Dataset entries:
▼

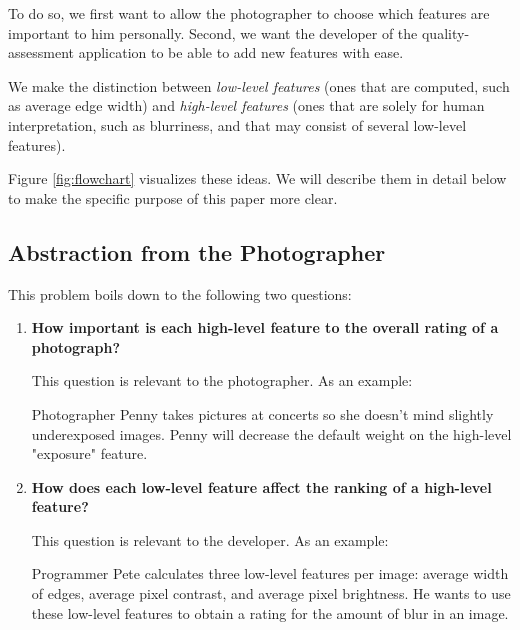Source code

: \documentclass[10pt,twocolumn]{article}
\begin{document}
To do so, we first want to allow the photographer to choose which features are important to him personally.
Second, we want the developer of the quality-assessment application to be able to add new features with ease.

We make the distinction between \textit{low-level features} (ones that are computed, such as average edge width) and \textit{high-level features} (ones that are solely for human interpretation, such as blurriness, and that may consist of several low-level features). 

Figure \ref{fig:flowchart} visualizes these ideas. We will describe them in detail below to make the specific purpose of this paper more clear.

\begin{figure*}[t!]
  \caption{An example flowchart. Here, the application computes three low-level features. All three influence the two high-level features: blurriness and exposure. The developer controls which features are present. The photographer decides how to weight each high-level feature.}
  \label{fig:flowchart}
\end{figure*}

\subsection{Abstraction from the Photographer}
\label{abstraction}
This problem boils down to the following two questions:

\begin{enumerate}
\cite{twoquestions}
\item \textbf{How important is each high-level feature to the overall rating of a photograph?}

This question is relevant to the photographer. As an example:

Photographer Penny takes pictures at concerts so she doesn't mind slightly underexposed images. Penny will decrease the default weight on the high-level "exposure" feature.

\item \textbf{How does each low-level feature affect the ranking of a high-level feature?}

This  question is relevant to the developer. As an example:

Programmer Pete calculates three low-level features per image: average width of edges, average pixel contrast, and average pixel brightness. He wants to use these low-level features to obtain a rating for the amount of blur in an image.
\end{enumerate}
\end{document}
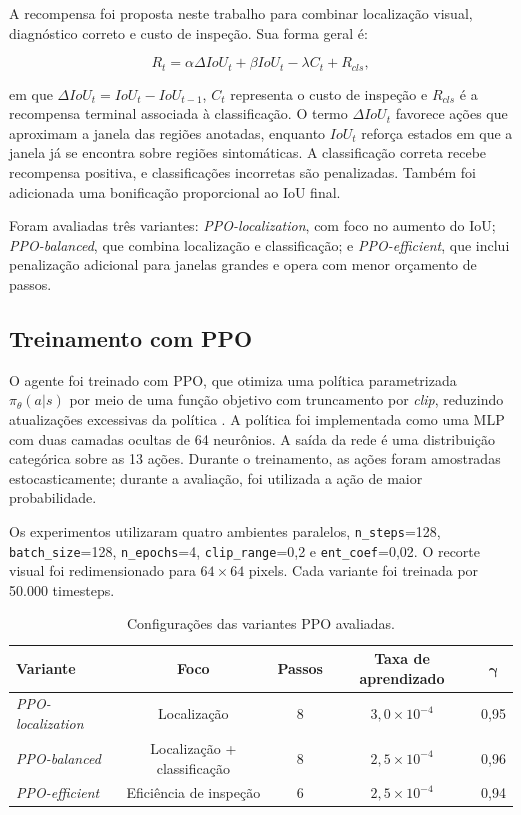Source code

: A recompensa foi proposta neste trabalho para combinar localização visual, diagnóstico
correto e custo de inspeção. Sua forma geral é:

\begin{equation}
R_t = \alpha \Delta IoU_t + \beta IoU_t - \lambda C_t + R_{cls},
\end{equation}

\noindent em que $\Delta IoU_t = IoU_t - IoU_{t-1}$, $C_t$ representa o custo de
inspeção e $R_{cls}$ é a recompensa terminal associada à classificação. O termo
$\Delta IoU_t$ favorece ações que aproximam a janela das regiões anotadas, enquanto
$IoU_t$ reforça estados em que a janela já se encontra sobre regiões sintomáticas. A
classificação correta recebe recompensa positiva, e classificações incorretas são
penalizadas. Também foi adicionada uma bonificação proporcional ao IoU final.

Foram avaliadas três variantes: \textit{PPO-localization}, com foco no aumento do IoU;
\textit{PPO-balanced}, que combina localização e classificação; e
\textit{PPO-efficient}, que inclui penalização adicional para janelas grandes e opera
com menor orçamento de passos.

\subsection{Treinamento com PPO}

O agente foi treinado com PPO, que otimiza uma política parametrizada
$\pi_\theta(a|s)$ por meio de uma função objetivo com truncamento por \textit{clip},
reduzindo atualizações excessivas da política \cite{schulman2017ppo}. A política foi
implementada como uma MLP com duas camadas ocultas de 64 neurônios. A saída da rede é
uma distribuição categórica sobre as 13 ações. Durante o treinamento, as ações foram
amostradas estocasticamente; durante a avaliação, foi utilizada a ação de maior
probabilidade.

Os experimentos utilizaram quatro ambientes paralelos, \texttt{n\_steps}=128,
\texttt{batch\_size}=128, \texttt{n\_epochs}=4, \texttt{clip\_range}=0{,}2 e
\texttt{ent\_coef}=0{,}02. O recorte visual foi redimensionado para $64 \times 64$
pixels. Cada variante foi treinada por 50.000 timesteps.

\begin{table}[htbp]
\centering
\caption{Configurações das variantes PPO avaliadas.}
\label{tab:ppo_variants}
\begin{tabular}{lcccc}
\hline
\textbf{Variante} & \textbf{Foco} & \textbf{Passos} & \textbf{Taxa de aprendizado} & $\boldsymbol{\gamma}$ \\
\hline
\textit{PPO-localization} & Localização & 8 & $3{,}0 \times 10^{-4}$ & 0{,}95 \\
\textit{PPO-balanced} & Localização + classificação & 8 & $2{,}5 \times 10^{-4}$ & 0{,}96 \\
\textit{PPO-efficient} & Eficiência de inspeção & 6 & $2{,}5 \times 10^{-4}$ & 0{,}94 \\
\hline
\end{tabular}
\end{table}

▲

* WORK ORDER *
Would you return, unchanged, the lines from the one containing "Os experimentos utilizaram" through the end of the entries?

* RESPONSE BOX *
Os experimentos utilizaram quatro ambientes paralelos, \texttt{n\_steps}=128,
\texttt{batch\_size}=128, \texttt{n\_epochs}=4, \texttt{clip\_range}=0{,}2 e
\texttt{ent\_coef}=0{,}02. O recorte visual foi redimensionado para $64 \times 64$
pixels. Cada variante foi treinada por 50.000 timesteps.

\begin{table}[htbp]
\centering
\caption{Configurações das variantes PPO avaliadas.}
\label{tab:ppo_variants}
\begin{tabular}{lcccc}
\hline
\textbf{Variante} & \textbf{Foco} & \textbf{Passos} & \textbf{Taxa de aprendizado} & $\boldsymbol{\gamma}$ \\
\hline
\textit{PPO-localization} & Localização & 8 & $3{,}0 \times 10^{-4}$ & 0{,}95 \\
\textit{PPO-balanced} & Localização + classificação & 8 & $2{,}5 \times 10^{-4}$ & 0{,}96 \\
\textit{PPO-efficient} & Eficiência de inspeção & 6 & $2{,}5 \times 10^{-4}$ & 0{,}94 \\
\hline
\end{tabular}
\end{table}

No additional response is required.